Kanerika (3.9/5) is worth a look if you need migrating data to Databricks for ML workloads. If your situation matches that, Kanerika is a competitive option.
Related comparisons
Wizeline vs Kanerika FAQ
Is Wizeline better than Kanerika?
Wizeline (4.0/5) scores higher overall, but "better" depends on your use case. Wizeline's strongest advantage: mexico delivery means same-day travel and full time-zone overlap for U.S. clients. Kanerika's strongest advantage: clear specialization in the data platforms most AI work depends on.
How do Wizeline and Kanerika differ in pricing?
Wizeline uses staff augmentation; studio and project models; rates on request pricing. Kanerika uses onshore, nearshore and offshore rates; time and materials; rates on request pricing. Neither firm publishes a full rate card; a discovery call is required for project-specific quotes.
Which is better for enterprise: Wizeline or Kanerika?
Kanerika is the larger team and typically the better enterprise-scale choice. For very large programmes, verify team size and compliance coverage directly with each company before shortlisting.
What are the main differences between Wizeline and Kanerika?

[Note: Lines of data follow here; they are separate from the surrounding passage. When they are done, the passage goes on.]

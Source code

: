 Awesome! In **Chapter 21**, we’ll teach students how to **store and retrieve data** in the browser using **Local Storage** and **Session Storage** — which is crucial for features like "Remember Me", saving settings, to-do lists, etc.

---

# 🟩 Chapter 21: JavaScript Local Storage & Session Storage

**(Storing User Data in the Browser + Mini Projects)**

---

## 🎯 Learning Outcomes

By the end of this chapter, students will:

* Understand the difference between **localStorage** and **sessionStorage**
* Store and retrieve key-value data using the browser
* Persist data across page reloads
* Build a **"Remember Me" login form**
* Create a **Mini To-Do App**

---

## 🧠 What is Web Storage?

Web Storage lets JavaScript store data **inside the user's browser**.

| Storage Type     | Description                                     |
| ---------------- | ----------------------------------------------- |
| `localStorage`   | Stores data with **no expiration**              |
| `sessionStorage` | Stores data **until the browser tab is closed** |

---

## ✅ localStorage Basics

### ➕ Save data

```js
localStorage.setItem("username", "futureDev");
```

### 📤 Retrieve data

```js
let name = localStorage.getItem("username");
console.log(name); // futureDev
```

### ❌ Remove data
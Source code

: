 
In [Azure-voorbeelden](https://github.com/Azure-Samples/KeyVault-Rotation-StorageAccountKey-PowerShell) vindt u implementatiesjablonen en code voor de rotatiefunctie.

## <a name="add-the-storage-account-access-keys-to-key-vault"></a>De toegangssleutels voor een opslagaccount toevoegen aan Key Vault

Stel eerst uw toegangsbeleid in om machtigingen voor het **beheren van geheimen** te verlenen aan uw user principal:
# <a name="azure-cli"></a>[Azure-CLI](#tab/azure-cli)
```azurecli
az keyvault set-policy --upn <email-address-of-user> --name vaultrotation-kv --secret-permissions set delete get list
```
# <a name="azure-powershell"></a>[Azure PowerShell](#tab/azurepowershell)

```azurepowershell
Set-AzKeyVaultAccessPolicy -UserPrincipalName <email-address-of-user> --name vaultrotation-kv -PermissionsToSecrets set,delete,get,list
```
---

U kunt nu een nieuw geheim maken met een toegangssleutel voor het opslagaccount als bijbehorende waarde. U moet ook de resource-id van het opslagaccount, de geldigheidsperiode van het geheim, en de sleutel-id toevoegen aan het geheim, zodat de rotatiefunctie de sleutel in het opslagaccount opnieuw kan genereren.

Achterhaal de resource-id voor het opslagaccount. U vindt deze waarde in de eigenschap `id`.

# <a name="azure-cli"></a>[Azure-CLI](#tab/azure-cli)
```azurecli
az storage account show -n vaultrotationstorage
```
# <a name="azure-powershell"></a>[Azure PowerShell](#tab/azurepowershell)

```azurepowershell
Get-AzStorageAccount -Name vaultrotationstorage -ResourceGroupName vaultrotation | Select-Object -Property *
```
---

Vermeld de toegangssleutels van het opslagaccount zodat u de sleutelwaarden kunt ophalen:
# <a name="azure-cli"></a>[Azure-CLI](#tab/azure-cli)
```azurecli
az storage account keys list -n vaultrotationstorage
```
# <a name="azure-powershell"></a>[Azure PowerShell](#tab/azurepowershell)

Wizeline's primary differentiator is: a Guadalajara delivery base close to U.S. clients in time and travel. Kanerika's primary differentiator is: platform specialists for Fabric, Databricks and Snowflake. They also differ in team size (1,500+ vs 250–500), minimum engagement (Not published vs Not published), and primary industries served (Media, Retail & e-commerce vs Manufacturing, Financial services).
Verify all details directly with each company before making a decision.